By Brian Crocker, Crocker Digital Ltd — researcher and builder
Last reviewed: 25 June 2026

Do Landlords Need a Fire Risk Assessment? A UK Guide for Responsible Persons

It depends on what you let. If you rent out a building with any communal area — a block of flats, a shared house, a house in multiple occupation, or a flat above a shop — then yes, the law requires a fire risk assessment of the parts you control, and you are the person legally on the hook for it. If you let a single self-contained house or flat to one household, you do not need a formal fire risk assessment of that dwelling, but you do have detector and maintenance duties that catch every landlord.

This guide sets out where the line sits, what "responsible person" actually means for a landlord, and the decision most landlords get stuck on: can I do this myself, or do I need to pay an assessor?

This article summarises UK fire safety and housing law for educational purposes and is not legal advice. The responsible person — usually the landlord — carries the legal liability for fire safety, even where the assessment is carried out by someone else. For specific compliance questions, consult a competent fire risk assessor or your local fire and rescue authority.

When a Landlord Legally Needs a Fire Risk Assessment

The governing law in England and Wales is the Regulatory Reform (Fire Safety) Order 2005 — usually called the Fire Safety Order. It places duties on the "responsible person" for non-domestic premises and for the common parts of residential buildings.

The key distinction for landlords is the common parts:

  • Single dwelling, one household, no shared areas (a standalone house or a self-contained flat let to one family): the Fire Safety Order does not require a formal fire risk assessment of the inside of that dwelling. Your duties come from housing law and the alarm regulations below.
  • Any building with communal areas (blocks of flats with a shared hallway or stairwell, shared houses, HMOs, purpose-built blocks): the Fire Safety Order applies to those common parts, and you must carry out and act on a fire risk assessment of them.
  • Mixed-use buildings (residential above a commercial unit): the commercial premises are squarely within the Order, and the residential common parts are too.

If you are not sure whether a particular property has "common parts" in the legal sense, the practical test is whether two or more households share any route, space, or facility — an entrance hall, a stairwell, a bin store, a shared kitchen. If they do, you have common parts and the Order applies.

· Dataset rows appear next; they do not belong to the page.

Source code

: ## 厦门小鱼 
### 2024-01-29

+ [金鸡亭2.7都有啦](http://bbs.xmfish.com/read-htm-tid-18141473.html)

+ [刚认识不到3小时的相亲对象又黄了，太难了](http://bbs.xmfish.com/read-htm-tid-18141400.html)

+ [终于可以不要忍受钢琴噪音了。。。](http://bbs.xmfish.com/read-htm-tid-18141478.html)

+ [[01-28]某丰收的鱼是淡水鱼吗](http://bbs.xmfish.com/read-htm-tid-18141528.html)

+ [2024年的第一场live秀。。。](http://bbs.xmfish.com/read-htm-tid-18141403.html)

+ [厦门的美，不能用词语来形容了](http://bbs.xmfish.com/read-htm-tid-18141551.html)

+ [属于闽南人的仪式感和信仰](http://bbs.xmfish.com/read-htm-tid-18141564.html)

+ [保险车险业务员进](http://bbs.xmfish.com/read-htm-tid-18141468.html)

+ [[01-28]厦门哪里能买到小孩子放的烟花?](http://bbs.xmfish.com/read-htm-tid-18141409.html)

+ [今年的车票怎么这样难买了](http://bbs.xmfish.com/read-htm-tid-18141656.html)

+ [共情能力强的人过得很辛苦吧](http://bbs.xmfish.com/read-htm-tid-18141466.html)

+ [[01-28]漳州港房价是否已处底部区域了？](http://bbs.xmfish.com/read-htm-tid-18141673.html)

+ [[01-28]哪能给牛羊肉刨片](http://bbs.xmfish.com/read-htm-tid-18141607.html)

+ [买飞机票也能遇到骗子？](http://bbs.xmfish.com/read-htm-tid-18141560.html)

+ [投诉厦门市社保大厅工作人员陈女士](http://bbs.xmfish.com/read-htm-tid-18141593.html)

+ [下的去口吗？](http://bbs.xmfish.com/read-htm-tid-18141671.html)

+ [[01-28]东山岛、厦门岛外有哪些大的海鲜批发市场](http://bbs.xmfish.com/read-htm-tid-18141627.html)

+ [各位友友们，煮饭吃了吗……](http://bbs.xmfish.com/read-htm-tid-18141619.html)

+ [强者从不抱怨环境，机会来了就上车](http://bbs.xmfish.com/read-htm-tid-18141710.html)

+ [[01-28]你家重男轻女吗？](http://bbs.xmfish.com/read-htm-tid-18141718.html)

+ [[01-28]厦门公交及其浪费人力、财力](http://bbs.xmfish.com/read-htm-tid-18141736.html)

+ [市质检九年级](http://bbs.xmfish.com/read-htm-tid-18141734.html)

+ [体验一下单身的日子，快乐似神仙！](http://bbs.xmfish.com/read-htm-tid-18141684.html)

Houses in multiple occupation carry the most demanding requirements because they layer housing-licence duties on top of the Fire Safety Order. We cover those separately in our HMO fire risk assessment guide.

The Duties That Catch Every Landlord — Even Single Dwellings

Even where the Fire Safety Order does not require a formal assessment, landlords in England have detector duties under the Smoke and Carbon Monoxide Alarm (England) Regulations 2015, as amended from 1 October 2022. The gov.uk landlord guidance states a landlord must:

  • "Ensure at least one smoke alarm is equipped on each storey ... where there is a room used as living accommodation"
  • "Ensure a carbon monoxide alarm is equipped in any room used as living accommodation which contains a fixed combustion appliance (excluding gas cookers)"
  • "Ensure smoke alarms and carbon monoxide alarms are repaired or replaced once informed and found that they are faulty"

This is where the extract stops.